» **Exercise directions**
What is needed is a word-for-word transcript of the listing, free of pictures.

» **The records**
────────────────────
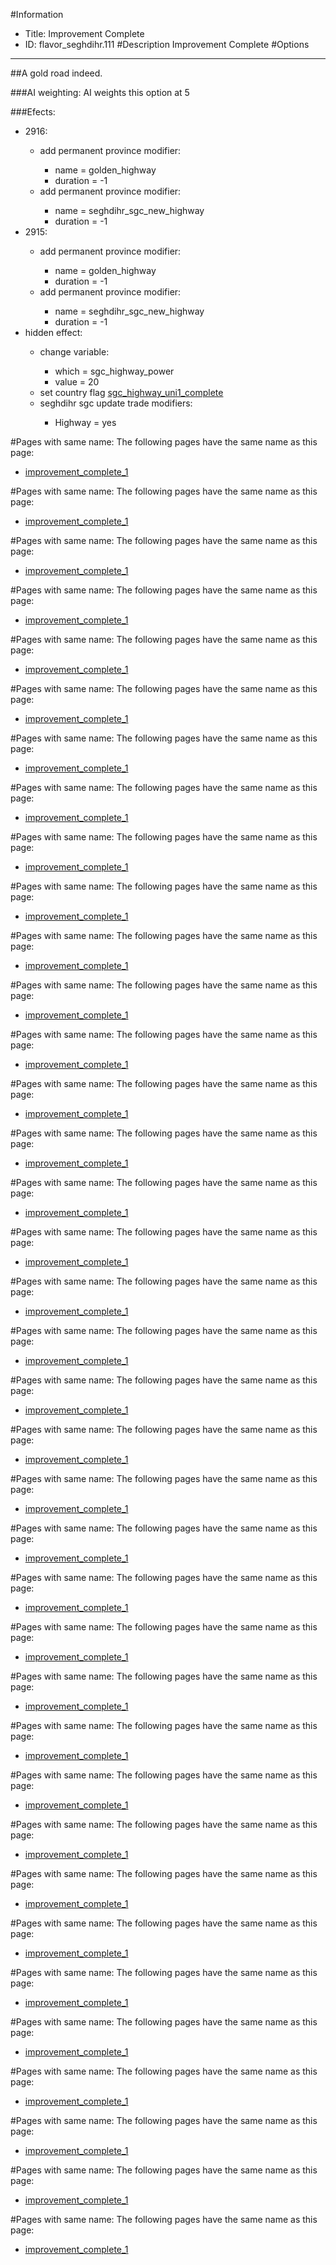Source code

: #Information
 - Title: Improvement Complete
 - ID: flavor_seghdihr.111
#Description
Improvement Complete
#Options

___
##A gold road indeed.

###AI weighting:
AI weights this option at 5


###Efects:<ul><li>2916:</li><ul><li>add permanent province modifier:</li><ul><li>name = golden_highway</li><li>duration = -1</li></ul><li>add permanent province modifier:</li><ul><li>name = seghdihr_sgc_new_highway</li><li>duration = -1</li></ul></ul><li>2915:</li><ul><li>add permanent province modifier:</li><ul><li>name = golden_highway</li><li>duration = -1</li></ul><li>add permanent province modifier:</li><ul><li>name = seghdihr_sgc_new_highway</li><li>duration = -1</li></ul></ul><li>hidden effect:</li><ul><li>change variable:</li><ul><li>which = sgc_highway_power</li><li>value = 20</li></ul><li>set country flag [sgc_highway_uni1_complete](../flags/sgc_highway_uni1_complete.md)</li><li>seghdihr sgc update trade modifiers:</li><ul><li>Highway = yes</li></ul></ul></ul>


#Pages with same name:
The following pages have the same name as this page:
 - [improvement_complete_1](improvement_complete_1.md)


#Pages with same name:
The following pages have the same name as this page:
 - [improvement_complete_1](improvement_complete_1.md)


#Pages with same name:
The following pages have the same name as this page:
 - [improvement_complete_1](improvement_complete_1.md)


#Pages with same name:
The following pages have the same name as this page:
 - [improvement_complete_1](improvement_complete_1.md)


#Pages with same name:
The following pages have the same name as this page:
 - [improvement_complete_1](improvement_complete_1.md)


#Pages with same name:
The following pages have the same name as this page:
 - [improvement_complete_1](improvement_complete_1.md)


#Pages with same name:
The following pages have the same name as this page:
 - [improvement_complete_1](improvement_complete_1.md)


#Pages with same name:
The following pages have the same name as this page:
 - [improvement_complete_1](improvement_complete_1.md)


#Pages with same name:
The following pages have the same name as this page:
 - [improvement_complete_1](improvement_complete_1.md)


#Pages with same name:
The following pages have the same name as this page:
 - [improvement_complete_1](improvement_complete_1.md)


#Pages with same name:
The following pages have the same name as this page:
 - [improvement_complete_1](improvement_complete_1.md)


#Pages with same name:
The following pages have the same name as this page:
 - [improvement_complete_1](improvement_complete_1.md)


#Pages with same name:
The following pages have the same name as this page:
 - [improvement_complete_1](improvement_complete_1.md)


#Pages with same name:
The following pages have the same name as this page:
 - [improvement_complete_1](improvement_complete_1.md)


#Pages with same name:
The following pages have the same name as this page:
 - [improvement_complete_1](improvement_complete_1.md)


#Pages with same name:
The following pages have the same name as this page:
 - [improvement_complete_1](improvement_complete_1.md)


#Pages with same name:
The following pages have the same name as this page:
 - [improvement_complete_1](improvement_complete_1.md)


#Pages with same name:
The following pages have the same name as this page:
 - [improvement_complete_1](improvement_complete_1.md)


#Pages with same name:
The following pages have the same name as this page:
 - [improvement_complete_1](improvement_complete_1.md)


#Pages with same name:
The following pages have the same name as this page:
 - [improvement_complete_1](improvement_complete_1.md)


#Pages with same name:
The following pages have the same name as this page:
 - [improvement_complete_1](improvement_complete_1.md)


#Pages with same name:
The following pages have the same name as this page:
 - [improvement_complete_1](improvement_complete_1.md)


#Pages with same name:
The following pages have the same name as this page:
 - [improvement_complete_1](improvement_complete_1.md)


#Pages with same name:
The following pages have the same name as this page:
 - [improvement_complete_1](improvement_complete_1.md)


#Pages with same name:
The following pages have the same name as this page:
 - [improvement_complete_1](improvement_complete_1.md)


#Pages with same name:
The following pages have the same name as this page:
 - [improvement_complete_1](improvement_complete_1.md)


#Pages with same name:
The following pages have the same name as this page:
 - [improvement_complete_1](improvement_complete_1.md)


#Pages with same name:
The following pages have the same name as this page:
 - [improvement_complete_1](improvement_complete_1.md)


#Pages with same name:
The following pages have the same name as this page:
 - [improvement_complete_1](improvement_complete_1.md)


#Pages with same name:
The following pages have the same name as this page:
 - [improvement_complete_1](improvement_complete_1.md)


#Pages with same name:
The following pages have the same name as this page:
 - [improvement_complete_1](improvement_complete_1.md)


#Pages with same name:
The following pages have the same name as this page:
 - [improvement_complete_1](improvement_complete_1.md)


#Pages with same name:
The following pages have the same name as this page:
 - [improvement_complete_1](improvement_complete_1.md)


#Pages with same name:
The following pages have the same name as this page:
 - [improvement_complete_1](improvement_complete_1.md)


#Pages with same name:
The following pages have the same name as this page:
 - [improvement_complete_1](improvement_complete_1.md)


#Pages with same name:
The following pages have the same name as this page:
 - [improvement_complete_1](improvement_complete_1.md)


#Pages with same name:
The following pages have the same name as this page:
 - [improvement_complete_1](improvement_complete_1.md)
────────────────────
» **Answer to the exercise**
Source code

: #Information
 - Title: Improvement Complete
 - ID: flavor_seghdihr.111
#Description
Improvement Complete
#Options

___
##A gold road indeed.

###AI weighting:
AI weights this option at 5


###Efects:<ul><li>2916:</li><ul><li>add permanent province modifier:</li><ul><li>name = golden_highway</li><li>duration = -1</li></ul><li>add permanent province modifier:</li><ul><li>name = seghdihr_sgc_new_highway</li><li>duration = -1</li></ul></ul><li>2915:</li><ul><li>add permanent province modifier:</li><ul><li>name = golden_highway</li><li>duration = -1</li></ul><li>add permanent province modifier:</li><ul><li>name = seghdihr_sgc_new_highway</li><li>duration = -1</li></ul></ul><li>hidden effect:</li><ul><li>change variable:</li><ul><li>which = sgc_highway_power</li><li>value = 20</li></ul><li>set country flag [sgc_highway_uni1_complete](../flags/sgc_highway_uni1_complete.md)</li><li>seghdihr sgc update trade modifiers:</li><ul><li>Highway = yes</li></ul></ul></ul>


#Pages with same name:
The following pages have the same name as this page:
 - [improvement_complete_1](improvement_complete_1.md)


#Pages with same name:
The following pages have the same name as this page:
 - [improvement_complete_1](improvement_complete_1.md)


#Pages with same name:
The following pages have the same name as this page:
 - [improvement_complete_1](improvement_complete_1.md)


#Pages with same name:
The following pages have the same name as this page:
 - [improvement_complete_1](improvement_complete_1.md)


#Pages with same name:
The following pages have the same name as this page:
 - [improvement_complete_1](improvement_complete_1.md)


#Pages with same name:
The following pages have the same name as this page:
 - [improvement_complete_1](improvement_complete_1.md)


#Pages with same name:
The following pages have the same name as this page:
 - [improvement_complete_1](improvement_complete_1.md)


#Pages with same name:
The following pages have the same name as this page:
 - [improvement_complete_1](improvement_complete_1.md)


#Pages with same name:
The following pages have the same name as this page:
 - [improvement_complete_1](improvement_complete_1.md)


#Pages with same name:
The following pages have the same name as this page:
 - [improvement_complete_1](improvement_complete_1.md)


#Pages with same name:
The following pages have the same name as this page:
 - [improvement_complete_1](improvement_complete_1.md)


#Pages with same name:
The following pages have the same name as this page:
 - [improvement_complete_1](improvement_complete_1.md)


#Pages with same name:
The following pages have the same name as this page:
 - [improvement_complete_1](improvement_complete_1.md)


#Pages with same name:
The following pages have the same name as this page:
 - [improvement_complete_1](improvement_complete_1.md)


#Pages with same name:
The following pages have the same name as this page:
 - [improvement_complete_1](improvement_complete_1.md)


#Pages with same name:
The following pages have the same name as this page:
 - [improvement_complete_1](improvement_complete_1.md)


#Pages with same name:
The following pages have the same name as this page:
 - [improvement_complete_1](improvement_complete_1.md)


#Pages with same name:
The following pages have the same name as this page:
 - [improvement_complete_1](improvement_complete_1.md)


#Pages with same name:
The following pages have the same name as this page:
 - [improvement_complete_1](improvement_complete_1.md)


#Pages with same name:
The following pages have the same name as this page:
 - [improvement_complete_1](improvement_complete_1.md)


#Pages with same name:
The following pages have the same name as this page:
 - [improvement_complete_1](improvement_complete_1.md)


#Pages with same name:
The following pages have the same name as this page:
 - [improvement_complete_1](improvement_complete_1.md)


#Pages with same name:
The following pages have the same name as this page:
 - [improvement_complete_1](improvement_complete_1.md)


#Pages with same name:
The following pages have the same name as this page:
 - [improvement_complete_1](improvement_complete_1.md)


#Pages with same name:
The following pages have the same name as this page:
 - [improvement_complete_1](improvement_complete_1.md)


#Pages with same name:
The following pages have the same name as this page:
 - [improvement_complete_1](improvement_complete_1.md)


#Pages with same name:
The following pages have the same name as this page:
 - [improvement_complete_1](improvement_complete_1.md)


#Pages with same name:
The following pages have the same name as this page:
 - [improvement_complete_1](improvement_complete_1.md)


#Pages with same name:
The following pages have the same name as this page:
 - [improvement_complete_1](improvement_complete_1.md)


#Pages with same name:
The following pages have the same name as this page:
 - [improvement_complete_1](improvement_complete_1.md)


#Pages with same name:
The following pages have the same name as this page:
 - [improvement_complete_1](improvement_complete_1.md)


#Pages with same name:
The following pages have the same name as this page:
 - [improvement_complete_1](improvement_complete_1.md)


#Pages with same name:
The following pages have the same name as this page:
 - [improvement_complete_1](improvement_complete_1.md)


#Pages with same name:
The following pages have the same name as this page:
 - [improvement_complete_1](improvement_complete_1.md)


#Pages with same name:
The following pages have the same name as this page:
 - [improvement_complete_1](improvement_complete_1.md)


#Pages with same name:
The following pages have the same name as this page:
 - [improvement_complete_1](improvement_complete_1.md)


#Pages with same name:
The following pages have the same name as this page:
 - [improvement_complete_1](improvement_complete_1.md)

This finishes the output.